> [Exercise]:
Give the data below again exactly as it stands. Omit the pictures.

*** Information ***

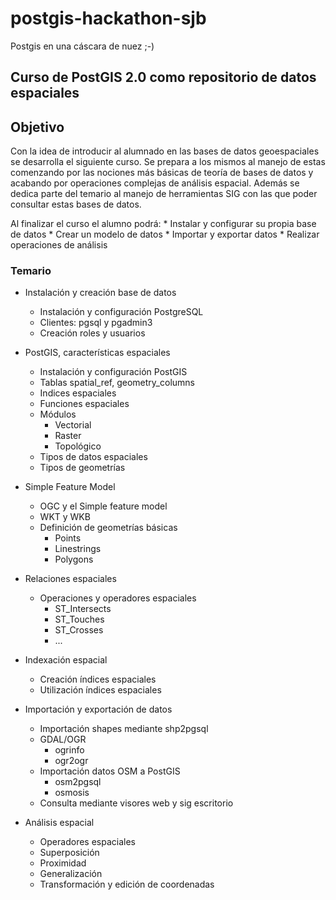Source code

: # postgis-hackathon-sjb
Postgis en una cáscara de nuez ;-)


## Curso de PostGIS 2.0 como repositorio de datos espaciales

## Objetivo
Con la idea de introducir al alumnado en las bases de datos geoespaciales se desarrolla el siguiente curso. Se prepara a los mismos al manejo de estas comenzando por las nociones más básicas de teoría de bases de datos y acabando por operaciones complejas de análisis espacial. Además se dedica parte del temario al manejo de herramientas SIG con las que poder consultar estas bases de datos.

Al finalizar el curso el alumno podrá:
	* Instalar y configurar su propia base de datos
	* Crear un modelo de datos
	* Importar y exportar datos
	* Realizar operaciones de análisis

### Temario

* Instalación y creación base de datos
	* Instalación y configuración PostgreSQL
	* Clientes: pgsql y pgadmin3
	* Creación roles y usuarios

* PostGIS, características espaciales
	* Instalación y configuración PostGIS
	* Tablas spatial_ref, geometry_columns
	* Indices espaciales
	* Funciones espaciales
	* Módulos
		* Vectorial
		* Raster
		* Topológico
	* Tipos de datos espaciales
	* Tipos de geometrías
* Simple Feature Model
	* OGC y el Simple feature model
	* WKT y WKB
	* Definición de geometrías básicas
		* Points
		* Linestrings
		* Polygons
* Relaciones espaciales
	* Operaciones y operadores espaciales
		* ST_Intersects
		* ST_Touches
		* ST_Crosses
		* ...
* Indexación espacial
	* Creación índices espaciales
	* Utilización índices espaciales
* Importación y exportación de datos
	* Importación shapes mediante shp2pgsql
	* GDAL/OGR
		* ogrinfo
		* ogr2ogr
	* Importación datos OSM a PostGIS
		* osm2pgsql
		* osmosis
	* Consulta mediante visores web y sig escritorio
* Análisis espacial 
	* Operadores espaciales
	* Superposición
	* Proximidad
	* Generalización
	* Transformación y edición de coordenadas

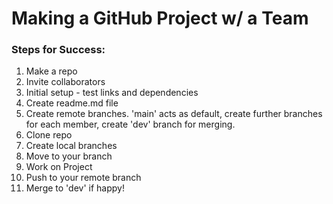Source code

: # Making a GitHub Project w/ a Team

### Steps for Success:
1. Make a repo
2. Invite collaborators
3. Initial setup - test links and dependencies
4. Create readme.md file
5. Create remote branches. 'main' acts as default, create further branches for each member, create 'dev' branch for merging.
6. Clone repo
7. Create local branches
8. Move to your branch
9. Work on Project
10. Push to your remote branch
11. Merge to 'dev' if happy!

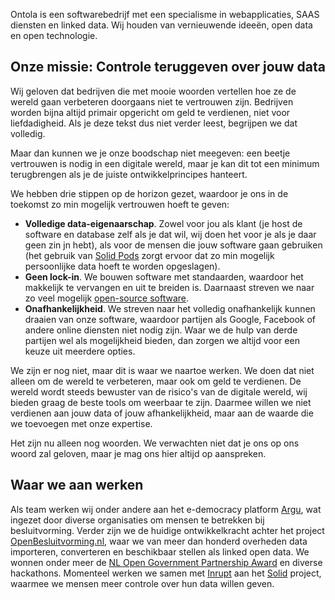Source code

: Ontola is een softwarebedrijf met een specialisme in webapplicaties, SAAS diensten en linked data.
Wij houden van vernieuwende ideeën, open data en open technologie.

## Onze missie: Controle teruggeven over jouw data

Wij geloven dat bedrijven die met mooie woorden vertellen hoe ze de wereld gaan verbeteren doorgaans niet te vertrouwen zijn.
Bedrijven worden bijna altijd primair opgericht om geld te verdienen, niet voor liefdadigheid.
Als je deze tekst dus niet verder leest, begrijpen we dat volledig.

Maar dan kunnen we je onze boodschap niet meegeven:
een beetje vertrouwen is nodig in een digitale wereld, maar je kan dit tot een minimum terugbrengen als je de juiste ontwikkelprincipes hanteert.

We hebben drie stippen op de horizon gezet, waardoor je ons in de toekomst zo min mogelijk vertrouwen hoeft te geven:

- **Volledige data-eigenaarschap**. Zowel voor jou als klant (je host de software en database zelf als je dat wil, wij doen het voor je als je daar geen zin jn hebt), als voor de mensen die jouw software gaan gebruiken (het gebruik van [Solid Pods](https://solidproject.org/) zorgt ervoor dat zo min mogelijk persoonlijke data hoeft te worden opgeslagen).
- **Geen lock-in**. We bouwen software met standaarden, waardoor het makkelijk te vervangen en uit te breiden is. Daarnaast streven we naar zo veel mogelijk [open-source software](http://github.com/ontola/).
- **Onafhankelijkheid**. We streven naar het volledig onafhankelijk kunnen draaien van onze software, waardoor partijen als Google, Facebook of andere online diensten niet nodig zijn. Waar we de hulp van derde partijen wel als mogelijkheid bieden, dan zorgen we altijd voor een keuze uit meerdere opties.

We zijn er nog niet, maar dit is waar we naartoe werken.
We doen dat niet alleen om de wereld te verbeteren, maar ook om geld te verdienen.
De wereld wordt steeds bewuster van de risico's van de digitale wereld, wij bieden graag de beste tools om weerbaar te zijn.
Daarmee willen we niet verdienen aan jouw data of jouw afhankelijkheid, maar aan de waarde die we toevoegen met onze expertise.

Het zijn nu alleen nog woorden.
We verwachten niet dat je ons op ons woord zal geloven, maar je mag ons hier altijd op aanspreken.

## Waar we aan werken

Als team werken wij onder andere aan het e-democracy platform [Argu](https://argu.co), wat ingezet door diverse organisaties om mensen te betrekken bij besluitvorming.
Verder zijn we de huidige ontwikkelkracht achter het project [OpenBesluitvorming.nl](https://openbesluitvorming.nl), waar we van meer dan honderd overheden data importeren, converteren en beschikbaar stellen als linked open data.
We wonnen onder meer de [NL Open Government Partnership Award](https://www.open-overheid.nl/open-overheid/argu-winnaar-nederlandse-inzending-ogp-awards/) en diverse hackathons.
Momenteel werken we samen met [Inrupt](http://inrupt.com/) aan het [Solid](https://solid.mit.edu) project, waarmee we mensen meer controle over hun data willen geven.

*** End of Information ***

> [Response box]:
Source code

: # postgis-hackathon-sjb
Postgis en una cáscara de nuez ;-)


## Curso de PostGIS 2.0 como repositorio de datos espaciales

## Objetivo
Con la idea de introducir al alumnado en las bases de datos geoespaciales se desarrolla el siguiente curso. Se prepara a los mismos al manejo de estas comenzando por las nociones más básicas de teoría de bases de datos y acabando por operaciones complejas de análisis espacial. Además se dedica parte del temario al manejo de herramientas SIG con las que poder consultar estas bases de datos.

Al finalizar el curso el alumno podrá:
	* Instalar y configurar su propia base de datos
	* Crear un modelo de datos
	* Importar y exportar datos
	* Realizar operaciones de análisis

### Temario

* Instalación y creación base de datos
	* Instalación y configuración PostgreSQL
	* Clientes: pgsql y pgadmin3
	* Creación roles y usuarios

* PostGIS, características espaciales
	* Instalación y configuración PostGIS
	* Tablas spatial_ref, geometry_columns
	* Indices espaciales
	* Funciones espaciales
	* Módulos
		* Vectorial
		* Raster
		* Topológico
	* Tipos de datos espaciales
	* Tipos de geometrías
* Simple Feature Model
	* OGC y el Simple feature model
	* WKT y WKB
	* Definición de geometrías básicas
		* Points
		* Linestrings
		* Polygons
* Relaciones espaciales
	* Operaciones y operadores espaciales
		* ST_Intersects
		* ST_Touches
		* ST_Crosses
		* ...
* Indexación espacial
	* Creación índices espaciales
	* Utilización índices espaciales
* Importación y exportación de datos
	* Importación shapes mediante shp2pgsql
	* GDAL/OGR
		* ogrinfo
		* ogr2ogr
	* Importación datos OSM a PostGIS
		* osm2pgsql
		* osmosis
	* Consulta mediante visores web y sig escritorio
* Análisis espacial 
	* Operadores espaciales
	* Superposición
	* Proximidad
	* Generalización
	* Transformación y edición de coordenadas

Source code

: # Making a GitHub Project w/ a Team

### Steps for Success:
1. Make a repo
2. Invite collaborators
3. Initial setup - test links and dependencies
4. Create readme.md file
5. Create remote branches. 'main' acts as default, create further branches for each member, create 'dev' branch for merging.
6. Clone repo
7. Create local branches
8. Move to your branch
9. Work on Project
10. Push to your remote branch
11. Merge to 'dev' if happy!

Source code

: Ontola is een softwarebedrijf met een specialisme in webapplicaties, SAAS diensten en linked data.
Wij houden van vernieuwende ideeën, open data en open technologie.

## Onze missie: Controle teruggeven over jouw data

Wij geloven dat bedrijven die met mooie woorden vertellen hoe ze de wereld gaan verbeteren doorgaans niet te vertrouwen zijn.
Bedrijven worden bijna altijd primair opgericht om geld te verdienen, niet voor liefdadigheid.
Als je deze tekst dus niet verder leest, begrijpen we dat volledig.

Maar dan kunnen we je onze boodschap niet meegeven:
een beetje vertrouwen is nodig in een digitale wereld, maar je kan dit tot een minimum terugbrengen als je de juiste ontwikkelprincipes hanteert.

We hebben drie stippen op de horizon gezet, waardoor je ons in de toekomst zo min mogelijk vertrouwen hoeft te geven:

- **Volledige data-eigenaarschap**. Zowel voor jou als klant (je host de software en database zelf als je dat wil, wij doen het voor je als je daar geen zin jn hebt), als voor de mensen die jouw software gaan gebruiken (het gebruik van [Solid Pods](https://solidproject.org/) zorgt ervoor dat zo min mogelijk persoonlijke data hoeft te worden opgeslagen).
- **Geen lock-in**. We bouwen software met standaarden, waardoor het makkelijk te vervangen en uit te breiden is. Daarnaast streven we naar zo veel mogelijk [open-source software](http://github.com/ontola/).
- **Onafhankelijkheid**. We streven naar het volledig onafhankelijk kunnen draaien van onze software, waardoor partijen als Google, Facebook of andere online diensten niet nodig zijn. Waar we de hulp van derde partijen wel als mogelijkheid bieden, dan zorgen we altijd voor een keuze uit meerdere opties.

We zijn er nog niet, maar dit is waar we naartoe werken.
We doen dat niet alleen om de wereld te verbeteren, maar ook om geld te verdienen.
De wereld wordt steeds bewuster van de risico's van de digitale wereld, wij bieden graag de beste tools om weerbaar te zijn.
Daarmee willen we niet verdienen aan jouw data of jouw afhankelijkheid, maar aan de waarde die we toevoegen met onze expertise.

Het zijn nu alleen nog woorden.
We verwachten niet dat je ons op ons woord zal geloven, maar je mag ons hier altijd op aanspreken.

## Waar we aan werken

Als team werken wij onder andere aan het e-democracy platform [Argu](https://argu.co), wat ingezet door diverse organisaties om mensen te betrekken bij besluitvorming.
Verder zijn we de huidige ontwikkelkracht achter het project [OpenBesluitvorming.nl](https://openbesluitvorming.nl), waar we van meer dan honderd overheden data importeren, converteren en beschikbaar stellen als linked open data.
We wonnen onder meer de [NL Open Government Partnership Award](https://www.open-overheid.nl/open-overheid/argu-winnaar-nederlandse-inzending-ogp-awards/) en diverse hackathons.
Momenteel werken we samen met [Inrupt](http://inrupt.com/) aan het [Solid](https://solid.mit.edu) project, waarmee we mensen meer controle over hun data willen geven.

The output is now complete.